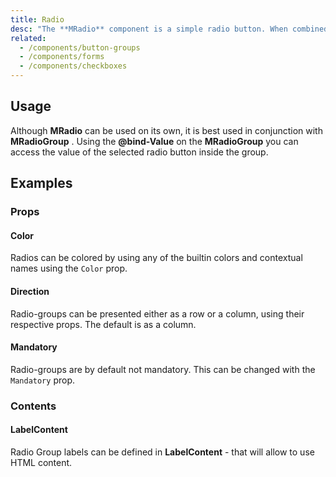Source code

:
 ```yaml
---
title: Radio
desc: "The **MRadio** component is a simple radio button. When combined with the **MRadioGroup** component you can provide groupable functionality to allow users to select from a predefined set of options."
related:
  - /components/button-groups
  - /components/forms
  - /components/checkboxes
---
```


## Usage

Although **MRadio** can be used on its own, it is best used in conjunction with **MRadioGroup** . Using the **@bind-Value** on the **MRadioGroup** you can access the value of the selected radio button inside the group.

<radio-usage></radio-usage>

## Examples

### Props

#### Color

Radios can be colored by using any of the builtin colors and contextual names using the `Color` prop.

<example file="" />

#### Direction

Radio-groups can be presented either as a row or a column, using their respective props. The default is as a column.

<example file="" />

#### Mandatory

Radio-groups are by default not mandatory. This can be changed with the `Mandatory` prop.

<example file="" />

### Contents

#### LabelContent

Radio Group labels can be defined in **LabelContent** - that will allow to use HTML content.

<example file="" />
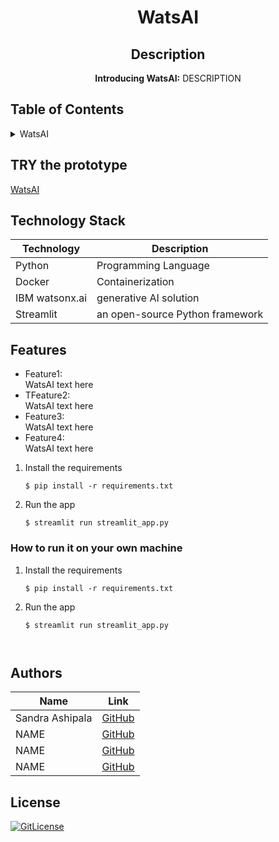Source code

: <!-- PROJECT TITLE -->
  <h1 align="center">WatsAI</h1>
 <div id="header" align="center">
</div>
<h2 align="center">
 Description
</h2>
<p align="center"> <strong>Introducing WatsAI:</strong>
   DESCRIPTION </p>

## Table of Contents

<details>
<summary>WatsAI</summary>
  
- [Application Description](#application-description)
- [Table of Contents](#table-of-contents)
- [Contributing](#contributing)
- [Authors](#authors)
- [License](#license)

</details>

## TRY the prototype
[WatsAI](https://aitaxoptimizer.streamlit.app/)


## Technology Stack

| Technology | Description                 |
| ---------- | --------------------------- |
| Python     | Programming Language        |
| Docker     | Containerization            |
| IBM watsonx.ai    | generative AI solution |
|Streamlit| an open-source Python framework |

## Features

- Feature1:<br> WatsAI text here
- TFeature2:<br> WatsAI text here
- Feature3:<br> WatsAI text here
- Feature4:<br> WatsAI text here
  
1. Install the requirements

   ```
   $ pip install -r requirements.txt
   ```

2. Run the app

   ```
   $ streamlit run streamlit_app.py
   ```


### How to run it on your own machine

1. Install the requirements

   ```
   $ pip install -r requirements.txt
   ```

2. Run the app

   ```
   $ streamlit run streamlit_app.py



## Authors

| Name           | Link                                      |
| -------------- | ----------------------------------------- |
| Sandra Ashipala | [GitHub](https://github.com/sandramsc) |
| NAME | [GitHub](https://github.com/name) |
| NAME | [GitHub](https://github.com/name) |
| NAME | [GitHub](https://github.com/name) |


## License

[![GitLicense](https://img.shields.io/badge/License-MIT-lime.svg)](https://github.com/sandramsc/WatsAI/blob/main/LICENSE)
   ```
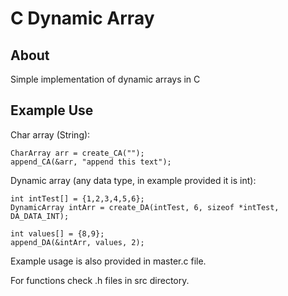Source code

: C Dynamic Array
=========

About
-----
Simple implementation of dynamic arrays in C

Example Use
-----------
Char array (String):
```
CharArray arr = create_CA("");
append_CA(&arr, "append this text");
```

Dynamic array (any data type, in example provided it is int):
```
int intTest[] = {1,2,3,4,5,6};
DynamicArray intArr = create_DA(intTest, 6, sizeof *intTest, DA_DATA_INT);

int values[] = {8,9};
append_DA(&intArr, values, 2);
```
Example usage is also provided in master.c file.

For functions check .h files in src directory.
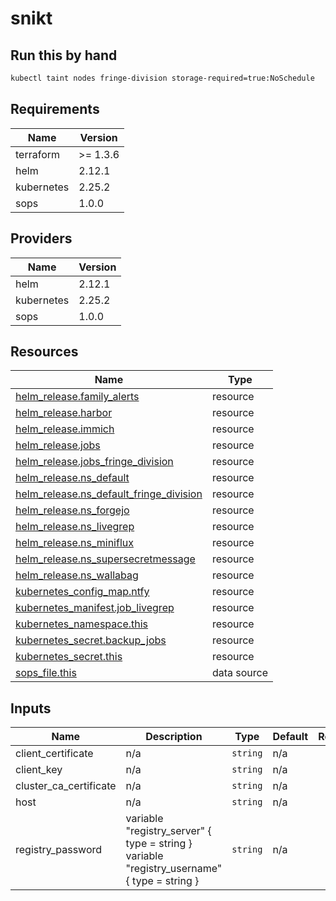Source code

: # snikt

## Run this by hand

```bash
kubectl taint nodes fringe-division storage-required=true:NoSchedule
```

<!-- BEGIN_TF_DOCS -->
## Requirements

| Name | Version |
|------|---------|
| terraform | >= 1.3.6 |
| helm | 2.12.1 |
| kubernetes | 2.25.2 |
| sops | 1.0.0 |

## Providers

| Name | Version |
|------|---------|
| helm | 2.12.1 |
| kubernetes | 2.25.2 |
| sops | 1.0.0 |

## Resources

| Name | Type |
|------|------|
| [helm_release.family_alerts](https://registry.terraform.io/providers/hashicorp/helm/2.12.1/docs/resources/release) | resource |
| [helm_release.harbor](https://registry.terraform.io/providers/hashicorp/helm/2.12.1/docs/resources/release) | resource |
| [helm_release.immich](https://registry.terraform.io/providers/hashicorp/helm/2.12.1/docs/resources/release) | resource |
| [helm_release.jobs](https://registry.terraform.io/providers/hashicorp/helm/2.12.1/docs/resources/release) | resource |
| [helm_release.jobs_fringe_division](https://registry.terraform.io/providers/hashicorp/helm/2.12.1/docs/resources/release) | resource |
| [helm_release.ns_default](https://registry.terraform.io/providers/hashicorp/helm/2.12.1/docs/resources/release) | resource |
| [helm_release.ns_default_fringe_division](https://registry.terraform.io/providers/hashicorp/helm/2.12.1/docs/resources/release) | resource |
| [helm_release.ns_forgejo](https://registry.terraform.io/providers/hashicorp/helm/2.12.1/docs/resources/release) | resource |
| [helm_release.ns_livegrep](https://registry.terraform.io/providers/hashicorp/helm/2.12.1/docs/resources/release) | resource |
| [helm_release.ns_miniflux](https://registry.terraform.io/providers/hashicorp/helm/2.12.1/docs/resources/release) | resource |
| [helm_release.ns_supersecretmessage](https://registry.terraform.io/providers/hashicorp/helm/2.12.1/docs/resources/release) | resource |
| [helm_release.ns_wallabag](https://registry.terraform.io/providers/hashicorp/helm/2.12.1/docs/resources/release) | resource |
| [kubernetes_config_map.ntfy](https://registry.terraform.io/providers/hashicorp/kubernetes/2.25.2/docs/resources/config_map) | resource |
| [kubernetes_manifest.job_livegrep](https://registry.terraform.io/providers/hashicorp/kubernetes/2.25.2/docs/resources/manifest) | resource |
| [kubernetes_namespace.this](https://registry.terraform.io/providers/hashicorp/kubernetes/2.25.2/docs/resources/namespace) | resource |
| [kubernetes_secret.backup_jobs](https://registry.terraform.io/providers/hashicorp/kubernetes/2.25.2/docs/resources/secret) | resource |
| [kubernetes_secret.this](https://registry.terraform.io/providers/hashicorp/kubernetes/2.25.2/docs/resources/secret) | resource |
| [sops_file.this](https://registry.terraform.io/providers/carlpett/sops/1.0.0/docs/data-sources/file) | data source |

## Inputs

| Name | Description | Type | Default | Required |
|------|-------------|------|---------|:--------:|
| client\_certificate | n/a | `string` | n/a | yes |
| client\_key | n/a | `string` | n/a | yes |
| cluster\_ca\_certificate | n/a | `string` | n/a | yes |
| host | n/a | `string` | n/a | yes |
| registry\_password | variable "registry\_server" { type = string }  variable "registry\_username" { type = string } | `string` | n/a | yes |
<!-- END_TF_DOCS -->
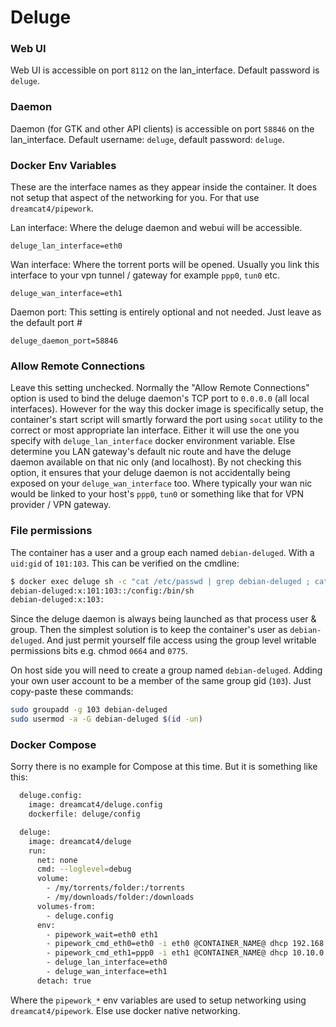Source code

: # Deluge

### Web UI

Web UI is accessible on port `8112` on the lan_interface. Default password is `deluge`.

### Daemon

Daemon (for GTK and other API clients) is accessible on port `58846` on the lan_interface. Default username: `deluge`, default password: `deluge`.

### Docker Env Variables

These are the interface names as they appear inside the container. It does not setup that aspect of the networking for you. For that use `dreamcat4/pipework`.

Lan interface: Where the deluge daemon and webui will be accessible.

    deluge_lan_interface=eth0

Wan interface: Where the torrent ports will be opened. Usually you link this interface to your vpn tunnel / gateway for example `ppp0`, `tun0` etc.

    deluge_wan_interface=eth1

Daemon port: This setting is entirely optional and not needed. Just leave as the default port #

    deluge_daemon_port=58846

### Allow Remote Connections

Leave this setting unchecked. Normally the "Allow Remote Connections" option is used to bind the deluge daemon's TCP port to `0.0.0.0` (all local interfaces). However for the way this docker image is specifically setup, the container's start script will smartly forward the port using `socat` utility to the correct or most appropriate lan interface. Either it will use the one you specify with `deluge_lan_interface` docker environment variable. Else determine you LAN gateway's default nic route and have the deluge daemon available on that nic only (and localhost). By not checking this option, it ensures that your deluge daemon is not accidentally being exposed on your `deluge_wan_interface` too. Where typically your wan nic would be linked to your host's `ppp0`, `tun0` or something like that for VPN provider / VPN gateway.

### File permissions

The container has a user and a group each named `debian-deluged`. With a `uid:gid` of `101:103`. This can be verified on the cmdline:

```sh
$ docker exec deluge sh -c "cat /etc/passwd | grep debian-deluged ; cat /etc/group | grep debian-deluged"
debian-deluged:x:101:103::/config:/bin/sh
debian-deluged:x:103:
```

Since the deluge daemon is always being launched as that process user & group. Then the simplest solution is to keep the container's user as `debian-deluged`. And just permit yourself file access using the group level writable permissions bits e.g. chmod `0664` and `0775`.

On host side you will need to create a group named `debian-deluged`. Adding your own user account to be a member of the same group gid (`103`). Just copy-paste these commands:

```sh
sudo groupadd -g 103 debian-deluged
sudo usermod -a -G debian-deluged $(id -un)
```

### Docker Compose

Sorry there is no example for Compose at this time. But it is something like this:

```sh
  deluge.config:
    image: dreamcat4/deluge.config
    dockerfile: deluge/config

  deluge:
    image: dreamcat4/deluge
    run:
      net: none
      cmd: --loglevel=debug
      volume:
        - /my/torrents/folder:/torrents
        - /my/downloads/folder:/downloads
      volumes-from:
        - deluge.config
      env:
        - pipework_wait=eth0 eth1
        - pipework_cmd_eth0=eth0 -i eth0 @CONTAINER_NAME@ dhcp 192.168.1.1
        - pipework_cmd_eth1=ppp0 -i eth1 @CONTAINER_NAME@ dhcp 10.10.0.2
        - deluge_lan_interface=eth0
        - deluge_wan_interface=eth1
      detach: true
```

Where the `pipework_*` env variables are used to setup networking using `dreamcat4/pipework`. Else use docker native networking.

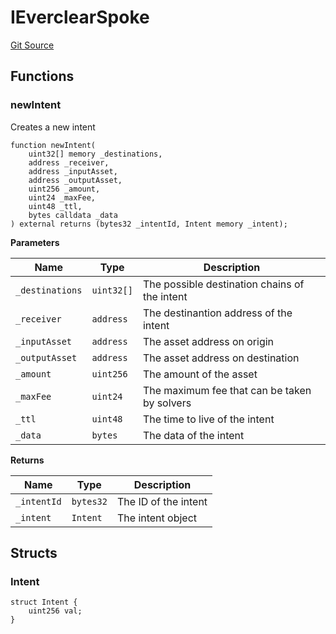 # IEverclearSpoke
[Git Source](https://github.com/malda-protocol/malda-lending/blob/413dc9221d099e8e0b7a9a3f94769f4666aaf31b/src\interfaces\external\everclear\IEverclearSpoke.sol)


## Functions
### newIntent

Creates a new intent


```solidity
function newIntent(
    uint32[] memory _destinations,
    address _receiver,
    address _inputAsset,
    address _outputAsset,
    uint256 _amount,
    uint24 _maxFee,
    uint48 _ttl,
    bytes calldata _data
) external returns (bytes32 _intentId, Intent memory _intent);
```
**Parameters**

|Name|Type|Description|
|----|----|-----------|
|`_destinations`|`uint32[]`|The possible destination chains of the intent|
|`_receiver`|`address`|The destinantion address of the intent|
|`_inputAsset`|`address`|The asset address on origin|
|`_outputAsset`|`address`|The asset address on destination|
|`_amount`|`uint256`|The amount of the asset|
|`_maxFee`|`uint24`|The maximum fee that can be taken by solvers|
|`_ttl`|`uint48`|The time to live of the intent|
|`_data`|`bytes`|The data of the intent|

**Returns**

|Name|Type|Description|
|----|----|-----------|
|`_intentId`|`bytes32`|The ID of the intent|
|`_intent`|`Intent`|The intent object|


## Structs
### Intent

```solidity
struct Intent {
    uint256 val;
}
```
* * * *
ASSIGNED TASK:
Return a copy of every line in the records that includes the string "kubernetes".

ANSWER BELOW:
| kubernetes | 2.25.2 |
| kubernetes | 2.25.2 |
| [kubernetes_config_map.ntfy](https://registry.terraform.io/providers/hashicorp/kubernetes/2.25.2/docs/resources/config_map) | resource |
| [kubernetes_manifest.job_livegrep](https://registry.terraform.io/providers/hashicorp/kubernetes/2.25.2/docs/resources/manifest) | resource |
| [kubernetes_namespace.this](https://registry.terraform.io/providers/hashicorp/kubernetes/2.25.2/docs/resources/namespace) | resource |
| [kubernetes_secret.backup_jobs](https://registry.terraform.io/providers/hashicorp/kubernetes/2.25.2/docs/resources/secret) | resource |
| [kubernetes_secret.this](https://registry.terraform.io/providers/hashicorp/kubernetes/2.25.2/docs/resources/secret) | resource |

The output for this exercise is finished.